CLEARWATER, Fla. - Cameron Rupp pulled a chair over to Aaron Nola's locker two hours before Nola, the Phillies' top pitching prospect, made his debut against major-league hitters.

Rupp, the starting catcher for Friday's rain-shortened 10-0 loss to the New York Yankees, asked Nola which pitches he threw. He told Nola to be himself. Go for the throat, the catcher said.

Rupp said he did not tell the pitcher that Friday's Yankees lineup was not a spring-training special. The starting nine included most of the team's opening-day regulars.

Nola was unfazed. He pitched three scoreless innings and struck out four batters. He struck out Alex Rodriguez on an outside change-up. Rodriguez said he "almost choked on" it. Carlos Beltran also fanned at a change-up. It was quite the first impression for the pitcher billed by Cole Hamels as "the future."

"I grew up watching that guy," Nola said of Rodriguez. "Unbelievable player. I kind of settled in and just kind of pitched to my strengths against him. It's the same game all around, and I tried to do my best."
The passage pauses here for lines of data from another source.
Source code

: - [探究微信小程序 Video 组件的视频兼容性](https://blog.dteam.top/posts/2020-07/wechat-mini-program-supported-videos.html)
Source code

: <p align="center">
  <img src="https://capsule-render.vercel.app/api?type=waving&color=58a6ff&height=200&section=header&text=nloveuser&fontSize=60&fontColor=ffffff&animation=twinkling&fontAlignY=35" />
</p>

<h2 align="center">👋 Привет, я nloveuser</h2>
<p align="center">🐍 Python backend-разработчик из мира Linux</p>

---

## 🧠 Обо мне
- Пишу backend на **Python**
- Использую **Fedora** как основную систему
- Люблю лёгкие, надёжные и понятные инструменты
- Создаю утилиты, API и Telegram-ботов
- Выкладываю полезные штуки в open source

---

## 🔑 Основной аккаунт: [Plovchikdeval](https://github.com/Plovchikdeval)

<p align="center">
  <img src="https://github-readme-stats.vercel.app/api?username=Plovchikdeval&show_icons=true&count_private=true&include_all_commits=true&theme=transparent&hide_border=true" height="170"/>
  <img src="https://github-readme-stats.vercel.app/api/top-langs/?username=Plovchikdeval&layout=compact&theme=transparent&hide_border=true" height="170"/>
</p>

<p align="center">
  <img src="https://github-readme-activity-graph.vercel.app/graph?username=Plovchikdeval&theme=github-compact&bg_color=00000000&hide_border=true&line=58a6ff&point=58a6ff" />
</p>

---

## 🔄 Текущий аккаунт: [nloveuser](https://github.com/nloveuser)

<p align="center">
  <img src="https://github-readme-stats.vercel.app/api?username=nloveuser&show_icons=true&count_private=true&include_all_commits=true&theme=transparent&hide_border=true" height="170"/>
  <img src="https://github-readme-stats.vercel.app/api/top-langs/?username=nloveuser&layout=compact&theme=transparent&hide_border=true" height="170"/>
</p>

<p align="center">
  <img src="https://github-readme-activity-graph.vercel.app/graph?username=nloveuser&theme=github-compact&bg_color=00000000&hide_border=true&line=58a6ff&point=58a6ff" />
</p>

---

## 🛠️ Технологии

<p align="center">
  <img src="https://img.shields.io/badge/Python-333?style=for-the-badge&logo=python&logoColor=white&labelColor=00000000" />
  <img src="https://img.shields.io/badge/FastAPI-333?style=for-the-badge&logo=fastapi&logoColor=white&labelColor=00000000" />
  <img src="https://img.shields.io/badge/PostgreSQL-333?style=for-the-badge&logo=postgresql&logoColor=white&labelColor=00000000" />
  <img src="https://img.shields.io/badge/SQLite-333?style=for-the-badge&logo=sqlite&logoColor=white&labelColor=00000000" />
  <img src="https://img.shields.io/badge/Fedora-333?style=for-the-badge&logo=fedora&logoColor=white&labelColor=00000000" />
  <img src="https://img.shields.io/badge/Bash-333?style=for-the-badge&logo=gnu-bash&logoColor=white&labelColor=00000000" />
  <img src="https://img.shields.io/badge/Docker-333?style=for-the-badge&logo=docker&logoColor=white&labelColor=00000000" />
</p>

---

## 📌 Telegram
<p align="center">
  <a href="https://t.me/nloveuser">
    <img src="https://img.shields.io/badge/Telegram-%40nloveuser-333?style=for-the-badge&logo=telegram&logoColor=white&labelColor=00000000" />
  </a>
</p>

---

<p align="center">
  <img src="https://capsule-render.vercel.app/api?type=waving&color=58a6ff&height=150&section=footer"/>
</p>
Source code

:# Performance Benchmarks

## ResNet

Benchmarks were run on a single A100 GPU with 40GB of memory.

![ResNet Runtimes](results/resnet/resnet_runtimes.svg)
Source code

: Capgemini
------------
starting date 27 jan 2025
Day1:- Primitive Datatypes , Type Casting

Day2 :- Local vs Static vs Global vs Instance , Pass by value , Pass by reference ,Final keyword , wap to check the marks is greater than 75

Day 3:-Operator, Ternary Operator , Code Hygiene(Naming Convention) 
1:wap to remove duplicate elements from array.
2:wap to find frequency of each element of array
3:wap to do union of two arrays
Nola told Rupp in the clubhouse that his top pitch is a fastball. The righthander throws both a two-seam and four-seam fastball. The catcher used the pitch to help Nola get accustomed. Nola threw a fastball for 12 of his first 15 pitches. His fastball topped off twice at 94 m.p.h. Nola, 21, started mixing in his change-up and curveball in his second inning of work.

"He's easy to work with," Rupp said. "He wasn't afraid to shake me off. When he was confident with a pitch, he threw it with conviction and made pitches."

Nola was slated to start the game as a cameo before likely starting the season at double-A Reading. The Phillies announced 30 minutes before the game that Nola was being replaced by Jonathan Papelbon. The Phillies wanted to ensure that Papelbon pitched before an approaching thunderstorm entered the area.

Papelbon threw a scoreless inning and Nola entered from the bullpen. It was the first time he had pitched in relief since early in his collegiate career.

"It was different running out there from the bullpen to the mound. You can't do that in the first inning," Nola said. "There was some nerves and some butterflies, but it was a cool experience for me."

He found himself in quick trouble. Two of the first three batters reached base. The Yankees had runners on second and third with one out. Chris Young flew out to right field and Jeff Francoeur threw home to nab Rodriguez, who was trying to tag up from third. Nola wiped his mouth with his jersey and ambled off the field. Trouble was averted.

"I like everything about him," manager Ryne Sandberg said. "He talks the game right, he pitched well today. And he has good stuff, so I think that was a good test for him getting his feet wet."

Nola caught Chase Headley looking at a change-up in the third inning for his first strikeout. Beltran, the next batter, went down swinging. In the fourth, he struck out Rodriguez and Young. Nola walked from the mound and slapped hands with Mike Schmidt before entering the dugout.

He sat on the bench for two innings before heading back to the Phillies clubhouse. The pitcher showered, changed, and returned to the team's minor-league complex. Nola's day as a major-leaguer was finished. The future could be near.